[EXTRACTED DATA Boundary: Start]
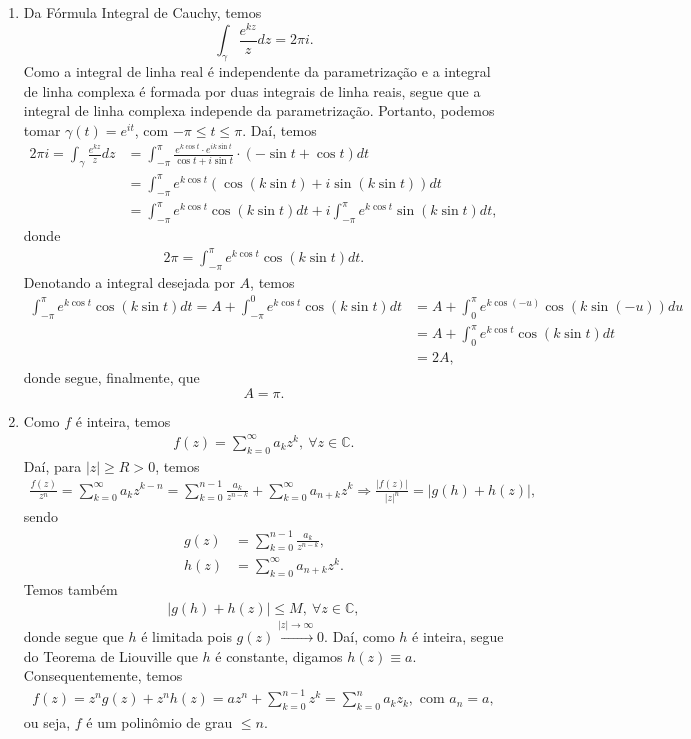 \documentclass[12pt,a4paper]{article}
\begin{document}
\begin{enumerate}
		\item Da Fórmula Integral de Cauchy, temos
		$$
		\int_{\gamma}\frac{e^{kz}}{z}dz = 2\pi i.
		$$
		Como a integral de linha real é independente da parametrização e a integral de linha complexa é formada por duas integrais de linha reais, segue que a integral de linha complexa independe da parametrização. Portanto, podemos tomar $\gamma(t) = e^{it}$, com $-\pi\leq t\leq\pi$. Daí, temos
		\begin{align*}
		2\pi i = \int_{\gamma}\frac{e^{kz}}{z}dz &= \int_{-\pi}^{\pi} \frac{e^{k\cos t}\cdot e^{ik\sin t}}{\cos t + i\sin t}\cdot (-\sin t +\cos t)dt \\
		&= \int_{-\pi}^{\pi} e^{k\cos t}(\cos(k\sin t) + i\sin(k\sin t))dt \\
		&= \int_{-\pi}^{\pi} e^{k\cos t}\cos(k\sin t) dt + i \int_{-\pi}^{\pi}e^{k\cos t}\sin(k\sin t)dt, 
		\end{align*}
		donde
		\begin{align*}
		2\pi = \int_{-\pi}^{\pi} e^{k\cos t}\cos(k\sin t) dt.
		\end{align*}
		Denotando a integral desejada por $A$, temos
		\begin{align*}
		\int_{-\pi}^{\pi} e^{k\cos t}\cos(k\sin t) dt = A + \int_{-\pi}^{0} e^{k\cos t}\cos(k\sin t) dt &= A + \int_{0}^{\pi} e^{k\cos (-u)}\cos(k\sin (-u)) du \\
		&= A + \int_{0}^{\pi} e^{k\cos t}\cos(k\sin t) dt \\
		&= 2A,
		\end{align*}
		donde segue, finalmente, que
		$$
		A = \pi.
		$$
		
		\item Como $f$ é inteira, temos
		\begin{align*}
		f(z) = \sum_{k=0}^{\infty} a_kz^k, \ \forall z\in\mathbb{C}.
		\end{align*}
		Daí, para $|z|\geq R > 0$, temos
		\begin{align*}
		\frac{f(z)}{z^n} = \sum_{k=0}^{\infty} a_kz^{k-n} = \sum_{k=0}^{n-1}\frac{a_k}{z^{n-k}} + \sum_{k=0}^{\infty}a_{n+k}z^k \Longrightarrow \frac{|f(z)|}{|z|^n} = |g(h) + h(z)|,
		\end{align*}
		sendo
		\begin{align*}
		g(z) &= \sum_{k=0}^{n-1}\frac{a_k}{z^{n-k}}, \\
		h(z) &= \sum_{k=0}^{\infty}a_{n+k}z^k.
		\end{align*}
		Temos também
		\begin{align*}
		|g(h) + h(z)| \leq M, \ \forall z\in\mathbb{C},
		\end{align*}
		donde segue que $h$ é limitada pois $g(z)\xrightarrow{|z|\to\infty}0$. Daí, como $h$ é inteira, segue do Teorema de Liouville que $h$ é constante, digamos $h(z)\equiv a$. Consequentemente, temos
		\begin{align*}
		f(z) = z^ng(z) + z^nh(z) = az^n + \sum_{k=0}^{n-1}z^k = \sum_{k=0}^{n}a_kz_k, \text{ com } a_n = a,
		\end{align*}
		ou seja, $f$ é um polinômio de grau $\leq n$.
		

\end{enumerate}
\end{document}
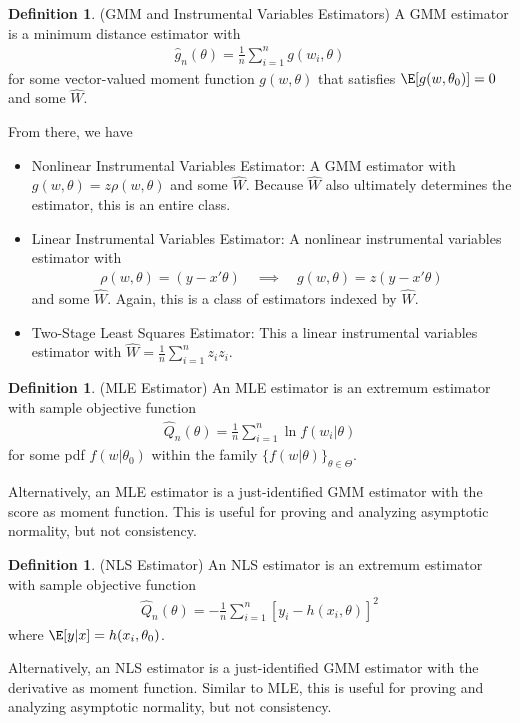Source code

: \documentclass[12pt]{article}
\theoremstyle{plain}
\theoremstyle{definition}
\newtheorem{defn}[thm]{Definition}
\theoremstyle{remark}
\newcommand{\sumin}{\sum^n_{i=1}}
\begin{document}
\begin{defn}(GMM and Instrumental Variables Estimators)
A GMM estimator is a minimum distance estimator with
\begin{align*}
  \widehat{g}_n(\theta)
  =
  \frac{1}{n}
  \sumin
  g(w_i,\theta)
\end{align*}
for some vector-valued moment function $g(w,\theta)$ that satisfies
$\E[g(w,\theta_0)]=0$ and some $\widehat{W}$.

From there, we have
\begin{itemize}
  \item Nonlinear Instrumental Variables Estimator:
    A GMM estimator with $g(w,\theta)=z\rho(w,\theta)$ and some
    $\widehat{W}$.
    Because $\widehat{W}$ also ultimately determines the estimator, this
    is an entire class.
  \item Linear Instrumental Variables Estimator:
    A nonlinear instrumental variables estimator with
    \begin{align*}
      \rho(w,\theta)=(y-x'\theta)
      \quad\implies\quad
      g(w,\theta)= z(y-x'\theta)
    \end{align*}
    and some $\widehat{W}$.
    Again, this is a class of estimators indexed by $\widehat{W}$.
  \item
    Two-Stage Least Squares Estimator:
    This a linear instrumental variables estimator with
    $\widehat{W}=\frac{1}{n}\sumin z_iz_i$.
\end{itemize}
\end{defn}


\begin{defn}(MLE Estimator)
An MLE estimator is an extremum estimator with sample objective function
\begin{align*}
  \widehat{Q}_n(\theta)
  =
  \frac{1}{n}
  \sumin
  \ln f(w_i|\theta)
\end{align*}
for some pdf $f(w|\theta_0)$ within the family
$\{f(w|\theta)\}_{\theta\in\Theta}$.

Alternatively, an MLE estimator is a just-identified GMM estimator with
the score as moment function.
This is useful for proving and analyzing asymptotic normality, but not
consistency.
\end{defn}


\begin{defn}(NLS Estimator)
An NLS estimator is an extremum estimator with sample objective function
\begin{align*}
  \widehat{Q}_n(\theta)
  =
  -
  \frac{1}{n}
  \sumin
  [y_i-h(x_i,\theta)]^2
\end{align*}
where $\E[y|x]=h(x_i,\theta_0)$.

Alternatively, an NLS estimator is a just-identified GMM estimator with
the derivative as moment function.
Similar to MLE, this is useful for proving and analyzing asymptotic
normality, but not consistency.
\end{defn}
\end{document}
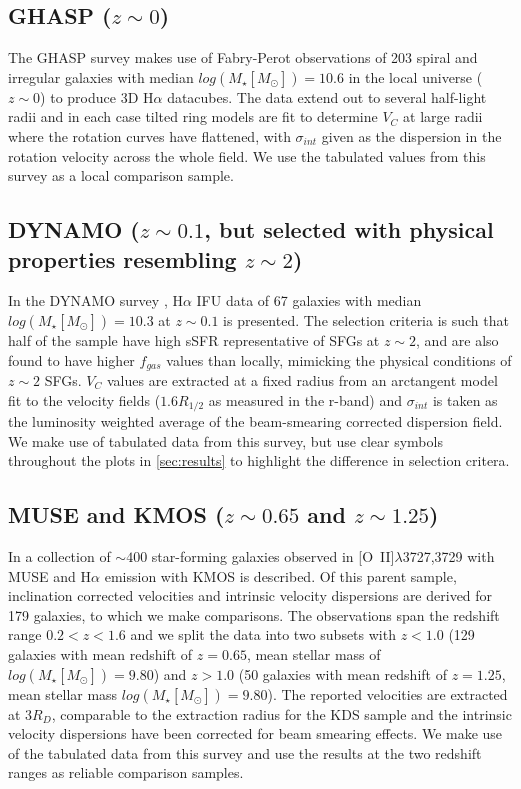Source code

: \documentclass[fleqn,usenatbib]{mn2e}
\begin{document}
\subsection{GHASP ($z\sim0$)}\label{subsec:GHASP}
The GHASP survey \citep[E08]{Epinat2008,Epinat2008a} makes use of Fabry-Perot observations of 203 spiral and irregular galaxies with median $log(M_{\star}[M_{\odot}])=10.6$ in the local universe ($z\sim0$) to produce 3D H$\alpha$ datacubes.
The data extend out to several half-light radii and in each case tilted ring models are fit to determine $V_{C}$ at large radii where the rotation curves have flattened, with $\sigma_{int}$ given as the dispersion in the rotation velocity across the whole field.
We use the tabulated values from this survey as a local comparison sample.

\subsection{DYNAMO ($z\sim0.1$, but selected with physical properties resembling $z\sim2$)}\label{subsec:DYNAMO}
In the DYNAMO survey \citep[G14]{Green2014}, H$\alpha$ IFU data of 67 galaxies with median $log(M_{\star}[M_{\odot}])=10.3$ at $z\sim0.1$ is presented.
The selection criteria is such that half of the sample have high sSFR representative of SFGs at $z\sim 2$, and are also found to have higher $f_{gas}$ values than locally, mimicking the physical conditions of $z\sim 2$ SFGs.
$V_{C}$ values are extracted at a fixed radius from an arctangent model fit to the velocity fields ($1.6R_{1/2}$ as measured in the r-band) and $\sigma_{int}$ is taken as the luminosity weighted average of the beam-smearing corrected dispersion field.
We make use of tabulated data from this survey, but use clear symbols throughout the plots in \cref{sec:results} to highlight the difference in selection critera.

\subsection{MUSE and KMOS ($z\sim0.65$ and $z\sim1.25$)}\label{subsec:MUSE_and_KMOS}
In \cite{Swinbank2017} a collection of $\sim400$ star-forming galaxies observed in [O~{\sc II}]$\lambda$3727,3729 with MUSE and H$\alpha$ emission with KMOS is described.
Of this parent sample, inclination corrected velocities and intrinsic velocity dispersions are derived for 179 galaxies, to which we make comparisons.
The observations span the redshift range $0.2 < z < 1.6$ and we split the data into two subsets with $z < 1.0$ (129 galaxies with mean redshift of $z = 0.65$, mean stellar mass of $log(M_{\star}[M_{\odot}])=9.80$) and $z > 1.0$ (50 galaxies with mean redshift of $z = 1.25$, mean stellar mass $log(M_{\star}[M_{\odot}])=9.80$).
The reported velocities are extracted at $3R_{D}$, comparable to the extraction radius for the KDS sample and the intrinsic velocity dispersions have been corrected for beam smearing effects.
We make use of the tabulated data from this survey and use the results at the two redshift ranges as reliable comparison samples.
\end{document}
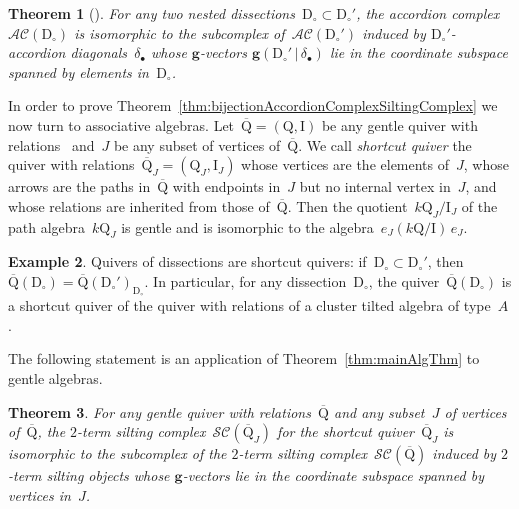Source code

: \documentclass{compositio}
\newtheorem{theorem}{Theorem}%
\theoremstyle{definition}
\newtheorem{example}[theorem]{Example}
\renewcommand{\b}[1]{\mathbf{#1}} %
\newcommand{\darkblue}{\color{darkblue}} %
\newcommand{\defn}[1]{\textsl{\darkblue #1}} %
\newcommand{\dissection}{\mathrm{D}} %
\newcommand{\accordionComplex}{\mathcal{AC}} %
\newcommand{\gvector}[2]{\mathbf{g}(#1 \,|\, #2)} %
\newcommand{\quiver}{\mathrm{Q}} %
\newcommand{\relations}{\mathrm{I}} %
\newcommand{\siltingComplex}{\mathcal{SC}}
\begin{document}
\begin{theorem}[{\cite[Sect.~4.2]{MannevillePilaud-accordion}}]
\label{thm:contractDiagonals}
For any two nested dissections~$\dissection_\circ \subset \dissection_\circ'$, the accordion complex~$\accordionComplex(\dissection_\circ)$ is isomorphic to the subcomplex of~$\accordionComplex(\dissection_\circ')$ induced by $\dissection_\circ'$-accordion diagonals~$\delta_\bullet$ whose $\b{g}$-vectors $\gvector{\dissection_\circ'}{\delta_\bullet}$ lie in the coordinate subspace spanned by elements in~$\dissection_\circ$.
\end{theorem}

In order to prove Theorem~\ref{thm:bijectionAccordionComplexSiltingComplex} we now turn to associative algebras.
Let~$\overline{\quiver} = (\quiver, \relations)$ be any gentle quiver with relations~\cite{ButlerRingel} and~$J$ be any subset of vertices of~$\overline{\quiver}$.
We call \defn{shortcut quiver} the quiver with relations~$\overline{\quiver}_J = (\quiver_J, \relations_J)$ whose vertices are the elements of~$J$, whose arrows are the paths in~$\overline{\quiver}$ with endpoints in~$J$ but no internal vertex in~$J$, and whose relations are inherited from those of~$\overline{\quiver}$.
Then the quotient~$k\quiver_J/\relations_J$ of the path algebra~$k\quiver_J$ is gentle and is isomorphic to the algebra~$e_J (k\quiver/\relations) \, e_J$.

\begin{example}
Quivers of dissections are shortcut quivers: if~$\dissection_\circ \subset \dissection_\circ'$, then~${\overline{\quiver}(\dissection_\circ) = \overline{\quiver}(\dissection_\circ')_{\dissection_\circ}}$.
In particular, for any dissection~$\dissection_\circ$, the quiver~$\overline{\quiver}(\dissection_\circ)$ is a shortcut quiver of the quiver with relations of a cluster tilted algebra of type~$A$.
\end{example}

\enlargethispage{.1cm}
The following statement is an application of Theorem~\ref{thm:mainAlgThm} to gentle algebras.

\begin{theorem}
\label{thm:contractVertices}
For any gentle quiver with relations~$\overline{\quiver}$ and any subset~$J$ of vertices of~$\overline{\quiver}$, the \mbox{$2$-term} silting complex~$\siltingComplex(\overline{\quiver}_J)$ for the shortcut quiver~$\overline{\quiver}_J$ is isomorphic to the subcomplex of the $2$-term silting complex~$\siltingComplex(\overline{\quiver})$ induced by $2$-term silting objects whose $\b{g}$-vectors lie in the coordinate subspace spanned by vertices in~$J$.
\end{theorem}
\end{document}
[EXTRACTED DATA Boundary: End]
> WORK TASK:
Look above for the line containing "the score as moment function." and the line containing "the derivative as moment function.". Transcribe both, with the lines between them, exactly.

> ANSWER TO THIS TASK:
the score as moment function.
This is useful for proving and analyzing asymptotic normality, but not
consistency.
\end{defn}


\begin{defn}(NLS Estimator)
An NLS estimator is an extremum estimator with sample objective function
\begin{align*}
  \widehat{Q}_n(\theta)
  =
  -
  \frac{1}{n}
  \sumin
  [y_i-h(x_i,\theta)]^2
\end{align*}
where $\E[y|x]=h(x_i,\theta_0)$.

Alternatively, an NLS estimator is a just-identified GMM estimator with
the derivative as moment function.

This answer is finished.